Gota de Amor - Julio 6/2011

Escrito por Rocio Salazar

“Porque los montes se moverán, y los collados temblarán, pero no se apartará de ti mi misericordia, ni el pacto de mi paz se quebrantará, dijo YHVH, el que tiene misericordia de ti” (Isaías 54:10)


Una relación de pacto, quiere decir que dos partes se unen y entran en un pacto en el cual ambas partes tienen responsabilidades que cumplir.  Los pactos con nuestro Creador, nos hacen parte Su Reino, donde hay responsabilidades y derechos.

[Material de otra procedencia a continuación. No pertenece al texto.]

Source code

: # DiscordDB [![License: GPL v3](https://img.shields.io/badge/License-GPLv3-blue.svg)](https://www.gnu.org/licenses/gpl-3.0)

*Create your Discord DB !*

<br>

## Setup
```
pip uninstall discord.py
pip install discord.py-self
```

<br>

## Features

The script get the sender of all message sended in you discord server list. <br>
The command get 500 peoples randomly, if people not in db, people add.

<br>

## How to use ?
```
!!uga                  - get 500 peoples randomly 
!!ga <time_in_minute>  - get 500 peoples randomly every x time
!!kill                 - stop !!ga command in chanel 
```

Pero no todos entran en pacto con YHVH y solo aquellos que lo hacen, están unidos a Él y son responsables de observar las reglas del pacto.  “Y él os anunció su pacto, el cual os mandó poner por obra; los diez mandamientos, y los escribió en dos tablas de piedra” – Deuteronomio 4:13.  Los diez mandamientos son diez secciones de la Torah.  Los cinco primeros cubren la relación YHVH – hombre y los cinco restantes la relación hombre – hombre.  En total son 613 mandamientos que cubren todo lo relacionado con la vida en comunidad y la relación del pueblo de Elohim con su Creador.  YHVH nos ha dado en Su Torah, toda la guía para vivir una vida sana, recta y separada para El.  En ella encontramos reglas para todas las áreas de nuestra vida.  “Cuidarás de poner por obra todo mandamiento que yo os ordeno hoy, para que viváis, y seáis multiplicados, y entréis y poseáis la tierra que YHVH prometió con juramento a vuestros padres” – Deuteronomio 8:1.  El pacto antes del madero y después del madero, es el mismo.  No hay un pacto nuevo, a través de los profetas Jeremías y Ezequiel, YHVH explicó que el pacto sería renovado y los diez mandamientos que una vez fueron escritos en piedra, serían puestos en el corazón del hombre y a través del Ruaj, Elohim capacitaría al pueblo para cumplirlos.  “Os daré un corazón nuevo, y pondré espíritu nuevo dentro de vosotros; y quitaré de vuestra carne el corazón de piedra, y os daré un corazón de carne. Y pondré dentro de vosotros mi Ruaj, y haré que andéis en mis estatutos, y guardéis mis preceptos y los pongáis por obra” – Ezequiel 36:26-27.